Work to be completed
Work out how many lines below contain "axis", then write only that number.

Input for this task
-------------------------
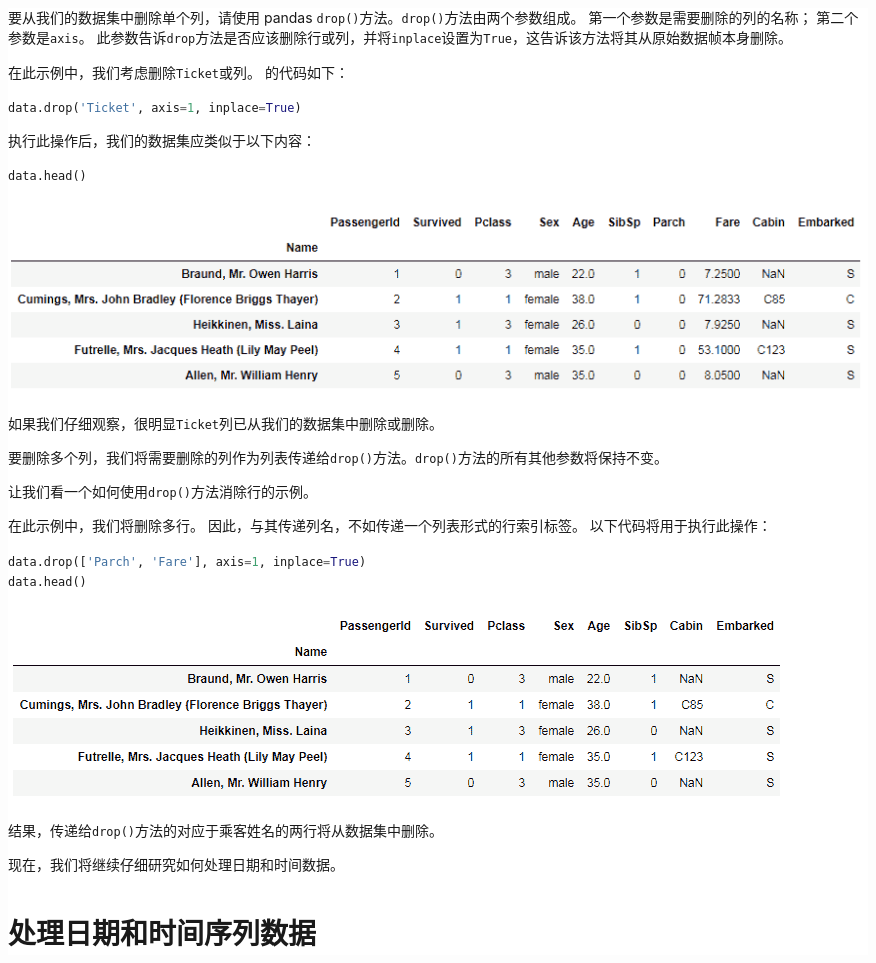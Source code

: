要从我们的数据集中删除单个列，请使用 pandas `drop()`方法。`drop()`方法由两个参数组成。 第一个参数是需要删除的列的名称； 第二个参数是`axis`。 此参数告诉`drop`方法是否应该删除行或列，并将`inplace`设置为`True`，这告诉该方法将其从原始数据帧本身删除。

在此示例中，我们考虑删除`Ticket`或列。 的代码如下：

```py
data.drop('Ticket', axis=1, inplace=True)
```

执行此操作后，我们的数据集应类似于以下内容：

```py
data.head()
```

![](img/357347cb-1dd3-47b1-8bc5-a7cb7c741f89.png)

如果我们仔细观察，很明显`Ticket`列已从我们的数据集中删除或删除。

要删除多个列，我们将需要删除的列作为列表传递给`drop()`方法。`drop()`方法的所有其他参数将保持不变。

让我们看一个如何使用`drop()`方法消除行的示例。

在此示例中，我们将删除多行。 因此，与其传递列名，不如传递一个列表形式的行索引标签。 以下代码将用于执行此操作：

```py
data.drop(['Parch', 'Fare'], axis=1, inplace=True)
data.head()
```

![](img/6ae81b44-5a53-478c-849f-7e14f851f251.png)

结果，传递给`drop()`方法的对应于乘客姓名的两行将从数据集中删除。

现在，我们将继续仔细研究如何处理日期和时间数据。

# 处理日期和时间序列数据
-------------------------
Your response
3